WHAT YOU SHOULD DO
Please restate every record below word for word and skip the pictures.

(RAW DATA begins)

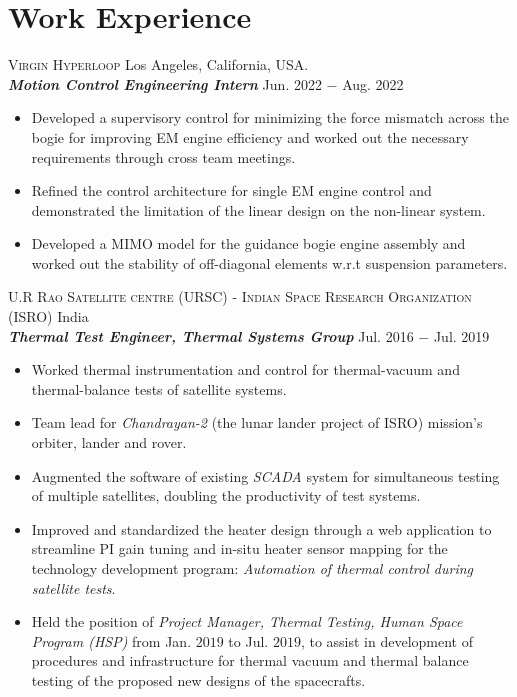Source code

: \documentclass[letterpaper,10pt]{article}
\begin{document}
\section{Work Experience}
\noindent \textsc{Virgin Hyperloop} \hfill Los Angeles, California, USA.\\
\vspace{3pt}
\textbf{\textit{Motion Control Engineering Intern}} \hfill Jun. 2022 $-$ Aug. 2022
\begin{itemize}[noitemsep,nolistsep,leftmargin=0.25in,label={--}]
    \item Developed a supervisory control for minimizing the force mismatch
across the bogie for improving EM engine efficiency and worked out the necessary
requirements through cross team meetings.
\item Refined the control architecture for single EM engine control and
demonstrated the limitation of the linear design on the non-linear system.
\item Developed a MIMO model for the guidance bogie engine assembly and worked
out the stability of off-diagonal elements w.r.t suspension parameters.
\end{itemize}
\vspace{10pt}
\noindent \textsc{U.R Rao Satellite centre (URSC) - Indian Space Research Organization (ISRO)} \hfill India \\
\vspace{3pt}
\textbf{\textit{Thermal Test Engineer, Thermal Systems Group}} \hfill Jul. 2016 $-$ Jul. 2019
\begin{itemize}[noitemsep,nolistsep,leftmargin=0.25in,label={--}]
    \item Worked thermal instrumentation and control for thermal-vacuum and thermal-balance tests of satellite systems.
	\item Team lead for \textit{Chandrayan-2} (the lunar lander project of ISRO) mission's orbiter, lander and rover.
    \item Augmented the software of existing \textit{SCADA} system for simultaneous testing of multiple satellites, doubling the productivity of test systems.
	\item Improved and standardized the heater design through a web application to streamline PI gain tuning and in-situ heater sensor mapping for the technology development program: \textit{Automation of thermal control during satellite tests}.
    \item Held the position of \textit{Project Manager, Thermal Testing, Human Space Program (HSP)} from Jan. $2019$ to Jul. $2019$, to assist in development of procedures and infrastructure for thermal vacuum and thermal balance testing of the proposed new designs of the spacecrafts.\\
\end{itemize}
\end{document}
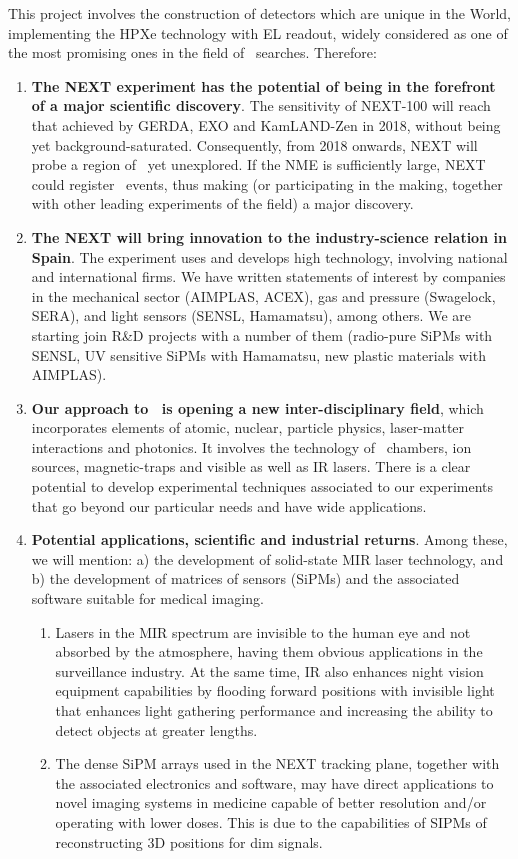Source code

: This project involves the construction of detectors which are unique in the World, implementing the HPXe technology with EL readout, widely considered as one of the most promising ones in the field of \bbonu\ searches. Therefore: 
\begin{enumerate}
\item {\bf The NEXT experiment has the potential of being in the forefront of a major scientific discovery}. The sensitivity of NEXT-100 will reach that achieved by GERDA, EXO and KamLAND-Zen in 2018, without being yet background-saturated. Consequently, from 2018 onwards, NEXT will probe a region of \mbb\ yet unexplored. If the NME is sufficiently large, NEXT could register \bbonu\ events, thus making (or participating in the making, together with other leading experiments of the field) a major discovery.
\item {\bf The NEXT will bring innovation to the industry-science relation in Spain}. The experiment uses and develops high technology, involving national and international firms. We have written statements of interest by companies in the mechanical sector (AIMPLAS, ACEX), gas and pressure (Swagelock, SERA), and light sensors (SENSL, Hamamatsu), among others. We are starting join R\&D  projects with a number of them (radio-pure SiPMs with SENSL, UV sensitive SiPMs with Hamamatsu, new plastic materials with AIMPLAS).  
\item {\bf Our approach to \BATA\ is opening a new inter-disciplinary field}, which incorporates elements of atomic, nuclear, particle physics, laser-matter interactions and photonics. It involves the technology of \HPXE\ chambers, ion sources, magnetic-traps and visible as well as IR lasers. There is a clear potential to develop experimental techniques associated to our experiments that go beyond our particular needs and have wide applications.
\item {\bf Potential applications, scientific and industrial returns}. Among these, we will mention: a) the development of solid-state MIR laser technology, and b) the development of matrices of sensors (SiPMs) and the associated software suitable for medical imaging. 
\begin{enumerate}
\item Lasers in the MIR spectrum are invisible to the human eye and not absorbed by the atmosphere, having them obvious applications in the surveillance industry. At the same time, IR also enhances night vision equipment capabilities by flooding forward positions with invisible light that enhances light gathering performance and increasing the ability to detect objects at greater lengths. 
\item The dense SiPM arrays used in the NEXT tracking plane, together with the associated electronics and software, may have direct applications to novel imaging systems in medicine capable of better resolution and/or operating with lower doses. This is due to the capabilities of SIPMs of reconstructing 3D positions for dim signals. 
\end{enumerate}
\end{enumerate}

(RAW DATA ends)

YOUR RESPONSE
Source code

: \documentclass[letterpaper,10pt]{article}
\begin{document}
\section{Work Experience}
\noindent \textsc{Virgin Hyperloop} \hfill Los Angeles, California, USA.\\
\vspace{3pt}
\textbf{\textit{Motion Control Engineering Intern}} \hfill Jun. 2022 $-$ Aug. 2022
\begin{itemize}[noitemsep,nolistsep,leftmargin=0.25in,label={--}]
    \item Developed a supervisory control for minimizing the force mismatch
across the bogie for improving EM engine efficiency and worked out the necessary
requirements through cross team meetings.
\item Refined the control architecture for single EM engine control and
demonstrated the limitation of the linear design on the non-linear system.
\item Developed a MIMO model for the guidance bogie engine assembly and worked
out the stability of off-diagonal elements w.r.t suspension parameters.
\end{itemize}
\vspace{10pt}
\noindent \textsc{U.R Rao Satellite centre (URSC) - Indian Space Research Organization (ISRO)} \hfill India \\
\vspace{3pt}
\textbf{\textit{Thermal Test Engineer, Thermal Systems Group}} \hfill Jul. 2016 $-$ Jul. 2019
\begin{itemize}[noitemsep,nolistsep,leftmargin=0.25in,label={--}]
    \item Worked thermal instrumentation and control for thermal-vacuum and thermal-balance tests of satellite systems.
	\item Team lead for \textit{Chandrayan-2} (the lunar lander project of ISRO) mission's orbiter, lander and rover.
    \item Augmented the software of existing \textit{SCADA} system for simultaneous testing of multiple satellites, doubling the productivity of test systems.
	\item Improved and standardized the heater design through a web application to streamline PI gain tuning and in-situ heater sensor mapping for the technology development program: \textit{Automation of thermal control during satellite tests}.
    \item Held the position of \textit{Project Manager, Thermal Testing, Human Space Program (HSP)} from Jan. $2019$ to Jul. $2019$, to assist in development of procedures and infrastructure for thermal vacuum and thermal balance testing of the proposed new designs of the spacecrafts.\\
\end{itemize}
\end{document}
Source code

: This project involves the construction of detectors which are unique in the World, implementing the HPXe technology with EL readout, widely considered as one of the most promising ones in the field of \bbonu\ searches. Therefore: 
\begin{enumerate}
\item {\bf The NEXT experiment has the potential of being in the forefront of a major scientific discovery}. The sensitivity of NEXT-100 will reach that achieved by GERDA, EXO and KamLAND-Zen in 2018, without being yet background-saturated. Consequently, from 2018 onwards, NEXT will probe a region of \mbb\ yet unexplored. If the NME is sufficiently large, NEXT could register \bbonu\ events, thus making (or participating in the making, together with other leading experiments of the field) a major discovery.
\item {\bf The NEXT will bring innovation to the industry-science relation in Spain}. The experiment uses and develops high technology, involving national and international firms. We have written statements of interest by companies in the mechanical sector (AIMPLAS, ACEX), gas and pressure (Swagelock, SERA), and light sensors (SENSL, Hamamatsu), among others. We are starting join R\&D  projects with a number of them (radio-pure SiPMs with SENSL, UV sensitive SiPMs with Hamamatsu, new plastic materials with AIMPLAS).  
\item {\bf Our approach to \BATA\ is opening a new inter-disciplinary field}, which incorporates elements of atomic, nuclear, particle physics, laser-matter interactions and photonics. It involves the technology of \HPXE\ chambers, ion sources, magnetic-traps and visible as well as IR lasers. There is a clear potential to develop experimental techniques associated to our experiments that go beyond our particular needs and have wide applications.
\item {\bf Potential applications, scientific and industrial returns}. Among these, we will mention: a) the development of solid-state MIR laser technology, and b) the development of matrices of sensors (SiPMs) and the associated software suitable for medical imaging. 
\begin{enumerate}
\item Lasers in the MIR spectrum are invisible to the human eye and not absorbed by the atmosphere, having them obvious applications in the surveillance industry. At the same time, IR also enhances night vision equipment capabilities by flooding forward positions with invisible light that enhances light gathering performance and increasing the ability to detect objects at greater lengths. 
\item The dense SiPM arrays used in the NEXT tracking plane, together with the associated electronics and software, may have direct applications to novel imaging systems in medicine capable of better resolution and/or operating with lower doses. This is due to the capabilities of SIPMs of reconstructing 3D positions for dim signals. 
\end{enumerate}
\end{enumerate}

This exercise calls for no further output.